[MATERIAL PROVIDED Boundary: Start]

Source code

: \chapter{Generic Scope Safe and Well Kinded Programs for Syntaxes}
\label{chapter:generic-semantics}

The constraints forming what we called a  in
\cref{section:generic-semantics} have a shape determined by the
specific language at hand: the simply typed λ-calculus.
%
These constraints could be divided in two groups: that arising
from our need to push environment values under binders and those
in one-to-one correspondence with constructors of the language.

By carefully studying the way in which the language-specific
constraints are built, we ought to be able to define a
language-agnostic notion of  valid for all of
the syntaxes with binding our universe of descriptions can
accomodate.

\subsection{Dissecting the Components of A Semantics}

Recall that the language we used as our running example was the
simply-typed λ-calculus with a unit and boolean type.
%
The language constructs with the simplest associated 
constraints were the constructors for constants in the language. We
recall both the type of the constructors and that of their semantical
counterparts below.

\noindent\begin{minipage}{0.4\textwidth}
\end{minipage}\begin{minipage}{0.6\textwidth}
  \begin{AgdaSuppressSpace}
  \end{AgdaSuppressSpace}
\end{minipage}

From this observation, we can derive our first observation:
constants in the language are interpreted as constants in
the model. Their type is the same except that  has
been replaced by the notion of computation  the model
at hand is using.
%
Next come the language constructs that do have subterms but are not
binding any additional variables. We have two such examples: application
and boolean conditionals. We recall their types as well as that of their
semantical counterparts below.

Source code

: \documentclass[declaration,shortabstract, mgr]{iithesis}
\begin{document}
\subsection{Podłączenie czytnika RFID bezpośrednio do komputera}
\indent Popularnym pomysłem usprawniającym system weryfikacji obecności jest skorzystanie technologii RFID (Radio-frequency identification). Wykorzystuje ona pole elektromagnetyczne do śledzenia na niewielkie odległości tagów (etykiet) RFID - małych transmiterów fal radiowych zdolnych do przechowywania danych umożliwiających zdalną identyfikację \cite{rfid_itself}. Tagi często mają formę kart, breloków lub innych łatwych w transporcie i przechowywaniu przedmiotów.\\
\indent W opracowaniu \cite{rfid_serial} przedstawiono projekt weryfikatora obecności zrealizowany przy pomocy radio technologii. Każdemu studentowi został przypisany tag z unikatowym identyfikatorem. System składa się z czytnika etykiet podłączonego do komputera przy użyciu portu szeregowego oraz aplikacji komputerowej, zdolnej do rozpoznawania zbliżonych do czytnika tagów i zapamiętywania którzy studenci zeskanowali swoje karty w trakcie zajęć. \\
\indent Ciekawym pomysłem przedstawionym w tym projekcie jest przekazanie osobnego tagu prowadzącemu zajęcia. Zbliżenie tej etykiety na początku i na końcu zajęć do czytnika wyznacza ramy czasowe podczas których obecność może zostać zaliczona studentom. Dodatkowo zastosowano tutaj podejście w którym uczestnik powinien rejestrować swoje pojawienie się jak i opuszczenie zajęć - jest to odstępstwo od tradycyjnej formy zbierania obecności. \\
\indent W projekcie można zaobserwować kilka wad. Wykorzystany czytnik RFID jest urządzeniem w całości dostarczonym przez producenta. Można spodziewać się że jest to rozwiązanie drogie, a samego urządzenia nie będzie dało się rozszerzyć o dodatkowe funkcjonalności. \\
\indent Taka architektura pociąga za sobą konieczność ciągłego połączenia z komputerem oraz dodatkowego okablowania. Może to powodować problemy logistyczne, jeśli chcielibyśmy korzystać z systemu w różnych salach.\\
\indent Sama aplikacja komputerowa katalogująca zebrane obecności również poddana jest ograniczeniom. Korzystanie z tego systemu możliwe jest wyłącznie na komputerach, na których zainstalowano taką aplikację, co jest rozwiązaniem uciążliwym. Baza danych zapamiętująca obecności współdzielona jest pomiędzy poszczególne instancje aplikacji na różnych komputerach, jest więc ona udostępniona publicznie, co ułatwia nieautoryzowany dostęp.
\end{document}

[MATERIAL PROVIDED Boundary: End]

WHAT YOU WILL DO
Out of the data above, give again only the lines starting at the one holding "determined by the" and ending at the one holding "binding any additional", unchanged.

TASK ANSWER
\cref{section:generic-semantics} have a shape determined by the
specific language at hand: the simply typed λ-calculus.
%
These constraints could be divided in two groups: that arising
from our need to push environment values under binders and those
in one-to-one correspondence with constructors of the language.

By carefully studying the way in which the language-specific
constraints are built, we ought to be able to define a
language-agnostic notion of  valid for all of
the syntaxes with binding our universe of descriptions can
accomodate.

\subsection{Dissecting the Components of A Semantics}

Recall that the language we used as our running example was the
simply-typed λ-calculus with a unit and boolean type.
%
The language constructs with the simplest associated 
constraints were the constructors for constants in the language. We
recall both the type of the constructors and that of their semantical
counterparts below.

\noindent\begin{minipage}{0.4\textwidth}
\end{minipage}\begin{minipage}{0.6\textwidth}
  \begin{AgdaSuppressSpace}
  \end{AgdaSuppressSpace}
\end{minipage}

From this observation, we can derive our first observation:
constants in the language are interpreted as constants in
the model. Their type is the same except that  has
been replaced by the notion of computation  the model
at hand is using.
%
Next come the language constructs that do have subterms but are not
binding any additional variables. We have two such examples: application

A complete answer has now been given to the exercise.